CSE503: Software Engineering
Lecture 20 (February 24, 1999)

David Notkin

v     Slicing

      Program slicing is an approach to selecting semantically related statements from a program [Weiser]

      In particular, a slice of a program with respect to a program point is a projection of the program that includes only the parts of the program that might affect the values of the variables used at that point

      The slice consists of a set of statements that are usually not contiguous

v     Basic ideas

      If you need to perform a software engineering task, selecting a slice will reduce the size of the code base that you need to consider

      Debugging was the first task considered

      Weiser even performed some basic user studies

      Claims have been made about how slicing might aid program understanding, maintenance, testing, differencing, specialization, reuse and merging

v     Example

i := 1;
sum := 0;
product := 1;
while i <= n do begin
sum := sum + i;
product := product * i;
i := i + 1;

i := 1;

product := 1;
while i <= n do begin
product := product * i;
i := i + 1;


      In this example, the second program is a slice of the first, slicing on the product variable at the write statement.

v     For Weiser, a slice was a reduced, executable program obtained by removing statements from a program

      The new program had to share parts of the behavior of the original

      Weiser computed slices using a dataflow algorithm, given a program point (criterion)

        Using data flow and control dependences, iteratively add sets of relevant statements until a fixpoint is reached

v     Ottenstein & Ottenstein defined an alternative approach that clearly dominates

      Build a program dependence graph (PDG) representing a program

      Select node(s) that identify the slicing criterion

      The slice for that criterion is the reachable nodes in the PDG

      PDG for the example (at the bottom of the file)

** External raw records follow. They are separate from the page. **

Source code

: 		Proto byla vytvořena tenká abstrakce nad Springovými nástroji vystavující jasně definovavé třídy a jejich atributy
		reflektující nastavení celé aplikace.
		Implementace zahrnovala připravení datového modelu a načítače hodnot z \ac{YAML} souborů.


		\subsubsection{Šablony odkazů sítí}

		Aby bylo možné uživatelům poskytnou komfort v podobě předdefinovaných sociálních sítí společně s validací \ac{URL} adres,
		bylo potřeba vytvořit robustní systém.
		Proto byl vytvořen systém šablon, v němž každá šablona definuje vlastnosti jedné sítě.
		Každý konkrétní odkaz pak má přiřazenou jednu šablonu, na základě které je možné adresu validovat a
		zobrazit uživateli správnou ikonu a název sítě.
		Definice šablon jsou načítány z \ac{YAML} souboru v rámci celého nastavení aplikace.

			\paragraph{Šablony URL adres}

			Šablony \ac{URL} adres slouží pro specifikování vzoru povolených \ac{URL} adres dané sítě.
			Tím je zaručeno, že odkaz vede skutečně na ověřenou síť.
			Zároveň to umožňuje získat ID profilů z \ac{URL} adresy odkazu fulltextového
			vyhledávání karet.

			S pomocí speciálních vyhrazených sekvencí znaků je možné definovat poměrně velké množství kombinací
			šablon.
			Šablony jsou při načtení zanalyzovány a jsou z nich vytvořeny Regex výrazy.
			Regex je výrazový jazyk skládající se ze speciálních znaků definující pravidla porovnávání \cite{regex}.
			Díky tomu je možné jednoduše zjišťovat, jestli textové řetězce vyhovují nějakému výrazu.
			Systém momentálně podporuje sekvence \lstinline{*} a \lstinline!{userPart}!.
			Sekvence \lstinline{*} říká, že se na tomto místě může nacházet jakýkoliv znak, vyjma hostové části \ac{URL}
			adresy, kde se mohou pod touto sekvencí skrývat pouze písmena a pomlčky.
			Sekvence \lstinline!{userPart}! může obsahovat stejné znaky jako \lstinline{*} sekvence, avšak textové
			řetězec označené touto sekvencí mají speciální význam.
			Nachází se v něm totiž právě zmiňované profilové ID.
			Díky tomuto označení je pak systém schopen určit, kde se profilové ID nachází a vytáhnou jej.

        Thick lines are control dependences

        Thin lines are (data) flow dependences

v     True PDGs are somewhat more complicated than this

      Vertices in the graph represent (a) assignment states and (b) predicates in the program

      Edges represent control and data flow dependences

      Control dependences always start at a predicate (or the entry node, a special node representing the beginning of the computation)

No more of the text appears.